TRY IT:
Produce an exact copy of the first line of the data below and each line after it, please, up to and including the one with "Let $\cA$ be".

SUPPLIED RECORDS:
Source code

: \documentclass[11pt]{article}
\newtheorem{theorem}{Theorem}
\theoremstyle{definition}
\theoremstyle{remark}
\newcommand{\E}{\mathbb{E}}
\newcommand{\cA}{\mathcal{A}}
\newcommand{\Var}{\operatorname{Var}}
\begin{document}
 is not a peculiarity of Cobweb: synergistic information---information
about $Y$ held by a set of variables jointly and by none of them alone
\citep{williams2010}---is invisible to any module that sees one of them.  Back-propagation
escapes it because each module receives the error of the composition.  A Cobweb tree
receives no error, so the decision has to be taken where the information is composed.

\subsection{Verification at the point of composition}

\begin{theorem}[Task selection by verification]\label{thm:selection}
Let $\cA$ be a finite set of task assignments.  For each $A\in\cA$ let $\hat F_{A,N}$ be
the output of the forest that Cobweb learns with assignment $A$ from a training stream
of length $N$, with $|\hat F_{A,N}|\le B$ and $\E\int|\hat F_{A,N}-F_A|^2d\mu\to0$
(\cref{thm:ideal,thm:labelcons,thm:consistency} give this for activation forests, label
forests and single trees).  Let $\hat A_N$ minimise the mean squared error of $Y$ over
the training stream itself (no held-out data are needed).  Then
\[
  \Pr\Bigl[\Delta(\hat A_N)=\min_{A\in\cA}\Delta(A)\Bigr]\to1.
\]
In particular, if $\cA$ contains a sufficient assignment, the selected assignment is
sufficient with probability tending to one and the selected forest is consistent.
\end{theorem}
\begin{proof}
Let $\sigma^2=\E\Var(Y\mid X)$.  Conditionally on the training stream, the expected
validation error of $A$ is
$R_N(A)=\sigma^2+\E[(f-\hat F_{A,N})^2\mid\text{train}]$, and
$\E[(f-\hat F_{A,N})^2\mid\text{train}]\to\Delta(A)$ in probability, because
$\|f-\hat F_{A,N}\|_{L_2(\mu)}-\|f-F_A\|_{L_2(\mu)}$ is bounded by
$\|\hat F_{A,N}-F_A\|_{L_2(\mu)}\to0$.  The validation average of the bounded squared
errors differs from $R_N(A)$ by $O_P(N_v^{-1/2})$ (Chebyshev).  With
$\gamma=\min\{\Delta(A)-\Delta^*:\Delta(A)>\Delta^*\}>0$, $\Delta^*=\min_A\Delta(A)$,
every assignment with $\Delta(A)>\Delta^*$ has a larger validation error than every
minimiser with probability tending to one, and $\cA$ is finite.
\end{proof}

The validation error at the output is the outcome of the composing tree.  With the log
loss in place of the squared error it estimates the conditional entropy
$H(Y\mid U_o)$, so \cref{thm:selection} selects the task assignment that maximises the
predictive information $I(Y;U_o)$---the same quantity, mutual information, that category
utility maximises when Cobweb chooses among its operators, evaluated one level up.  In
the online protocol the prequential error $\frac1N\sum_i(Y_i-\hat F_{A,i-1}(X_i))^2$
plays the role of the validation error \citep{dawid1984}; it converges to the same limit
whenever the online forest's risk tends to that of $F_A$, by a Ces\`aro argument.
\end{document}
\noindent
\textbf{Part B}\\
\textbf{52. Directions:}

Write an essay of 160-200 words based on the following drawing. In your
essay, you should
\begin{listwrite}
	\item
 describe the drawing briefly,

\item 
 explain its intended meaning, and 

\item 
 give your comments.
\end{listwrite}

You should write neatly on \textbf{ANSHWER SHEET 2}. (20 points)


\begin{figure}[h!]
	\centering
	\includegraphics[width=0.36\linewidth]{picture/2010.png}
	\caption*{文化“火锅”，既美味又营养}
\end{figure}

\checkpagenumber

ANSWER AREA:
Source code

: \documentclass[11pt]{article}
\newtheorem{theorem}{Theorem}
\theoremstyle{definition}
\theoremstyle{remark}
\newcommand{\E}{\mathbb{E}}
\newcommand{\cA}{\mathcal{A}}
\newcommand{\Var}{\operatorname{Var}}
\begin{document}
 is not a peculiarity of Cobweb: synergistic information---information
about $Y$ held by a set of variables jointly and by none of them alone
\citep{williams2010}---is invisible to any module that sees one of them.  Back-propagation
escapes it because each module receives the error of the composition.  A Cobweb tree
receives no error, so the decision has to be taken where the information is composed.

\subsection{Verification at the point of composition}

\begin{theorem}[Task selection by verification]\label{thm:selection}
Let $\cA$ be a finite set of task assignments.  For each $A\in\cA$ let $\hat F_{A,N}$ be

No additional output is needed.